ASSIGNMENT
Once you find the line containing "## 5. 개발 지침 (Development Guidelines)", output it and every line after it to the end of the records, exactly.

Source texts of formatted documents:
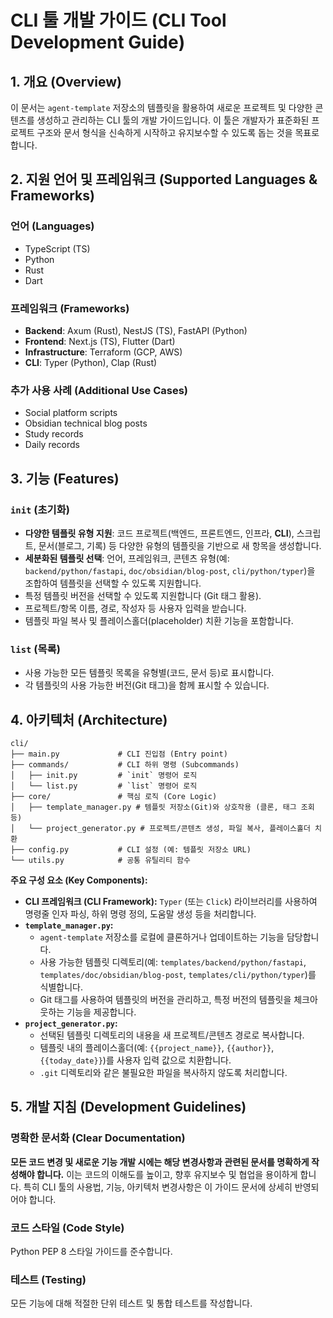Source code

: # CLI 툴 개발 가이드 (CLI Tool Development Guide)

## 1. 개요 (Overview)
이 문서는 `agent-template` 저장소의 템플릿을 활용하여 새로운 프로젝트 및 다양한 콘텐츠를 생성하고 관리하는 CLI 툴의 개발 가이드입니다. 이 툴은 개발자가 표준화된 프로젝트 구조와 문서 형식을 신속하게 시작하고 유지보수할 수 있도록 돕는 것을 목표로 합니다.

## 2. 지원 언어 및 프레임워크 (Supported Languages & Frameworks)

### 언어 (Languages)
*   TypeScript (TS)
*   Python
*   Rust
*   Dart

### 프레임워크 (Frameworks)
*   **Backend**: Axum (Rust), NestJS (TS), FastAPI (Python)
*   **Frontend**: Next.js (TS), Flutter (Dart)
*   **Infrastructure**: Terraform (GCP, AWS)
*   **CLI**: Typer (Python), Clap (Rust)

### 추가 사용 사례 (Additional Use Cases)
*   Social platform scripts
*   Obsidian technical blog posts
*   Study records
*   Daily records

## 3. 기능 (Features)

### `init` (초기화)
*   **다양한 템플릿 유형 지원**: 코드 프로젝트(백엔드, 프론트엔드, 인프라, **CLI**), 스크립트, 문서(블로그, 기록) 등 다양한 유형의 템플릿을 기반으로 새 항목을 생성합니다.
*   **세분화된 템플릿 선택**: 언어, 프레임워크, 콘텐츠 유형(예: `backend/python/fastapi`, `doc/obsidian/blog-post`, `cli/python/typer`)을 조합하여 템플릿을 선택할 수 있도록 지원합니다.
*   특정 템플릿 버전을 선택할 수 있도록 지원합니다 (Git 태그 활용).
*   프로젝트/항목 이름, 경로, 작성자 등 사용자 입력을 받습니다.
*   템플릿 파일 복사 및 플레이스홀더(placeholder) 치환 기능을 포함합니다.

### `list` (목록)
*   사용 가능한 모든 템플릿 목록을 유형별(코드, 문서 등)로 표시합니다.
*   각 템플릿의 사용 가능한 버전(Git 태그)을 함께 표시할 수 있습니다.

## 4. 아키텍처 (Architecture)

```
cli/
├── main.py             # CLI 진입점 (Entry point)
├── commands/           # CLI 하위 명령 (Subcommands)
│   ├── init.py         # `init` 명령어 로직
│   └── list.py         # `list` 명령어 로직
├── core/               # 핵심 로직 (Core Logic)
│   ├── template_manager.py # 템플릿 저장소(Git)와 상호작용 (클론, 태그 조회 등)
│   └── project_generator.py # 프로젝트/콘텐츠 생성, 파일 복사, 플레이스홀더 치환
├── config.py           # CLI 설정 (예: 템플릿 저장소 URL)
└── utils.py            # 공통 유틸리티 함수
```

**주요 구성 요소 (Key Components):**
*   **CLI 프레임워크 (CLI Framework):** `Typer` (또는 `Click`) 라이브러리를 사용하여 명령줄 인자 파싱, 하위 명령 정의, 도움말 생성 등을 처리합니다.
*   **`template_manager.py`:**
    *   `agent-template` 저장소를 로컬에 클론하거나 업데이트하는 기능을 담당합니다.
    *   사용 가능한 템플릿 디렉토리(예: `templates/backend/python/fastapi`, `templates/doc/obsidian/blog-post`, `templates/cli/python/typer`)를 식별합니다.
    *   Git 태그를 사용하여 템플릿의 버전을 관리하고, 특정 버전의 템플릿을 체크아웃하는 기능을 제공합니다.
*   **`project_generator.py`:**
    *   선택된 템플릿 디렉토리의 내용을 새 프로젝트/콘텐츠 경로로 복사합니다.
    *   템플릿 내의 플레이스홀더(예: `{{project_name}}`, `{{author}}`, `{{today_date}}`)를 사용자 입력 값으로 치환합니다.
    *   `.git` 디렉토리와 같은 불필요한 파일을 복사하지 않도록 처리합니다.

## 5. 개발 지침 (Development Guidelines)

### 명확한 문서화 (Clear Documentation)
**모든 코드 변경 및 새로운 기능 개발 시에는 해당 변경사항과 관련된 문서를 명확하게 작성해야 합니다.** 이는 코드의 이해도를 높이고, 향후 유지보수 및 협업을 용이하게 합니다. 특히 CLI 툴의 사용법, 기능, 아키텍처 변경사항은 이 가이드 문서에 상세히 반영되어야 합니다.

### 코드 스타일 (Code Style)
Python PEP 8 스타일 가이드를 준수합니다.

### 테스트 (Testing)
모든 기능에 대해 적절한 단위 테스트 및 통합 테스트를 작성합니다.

WRITTEN ANSWER
## 5. 개발 지침 (Development Guidelines)

### 명확한 문서화 (Clear Documentation)
**모든 코드 변경 및 새로운 기능 개발 시에는 해당 변경사항과 관련된 문서를 명확하게 작성해야 합니다.** 이는 코드의 이해도를 높이고, 향후 유지보수 및 협업을 용이하게 합니다. 특히 CLI 툴의 사용법, 기능, 아키텍처 변경사항은 이 가이드 문서에 상세히 반영되어야 합니다.

### 코드 스타일 (Code Style)
Python PEP 8 스타일 가이드를 준수합니다.

### 테스트 (Testing)
모든 기능에 대해 적절한 단위 테스트 및 통합 테스트를 작성합니다.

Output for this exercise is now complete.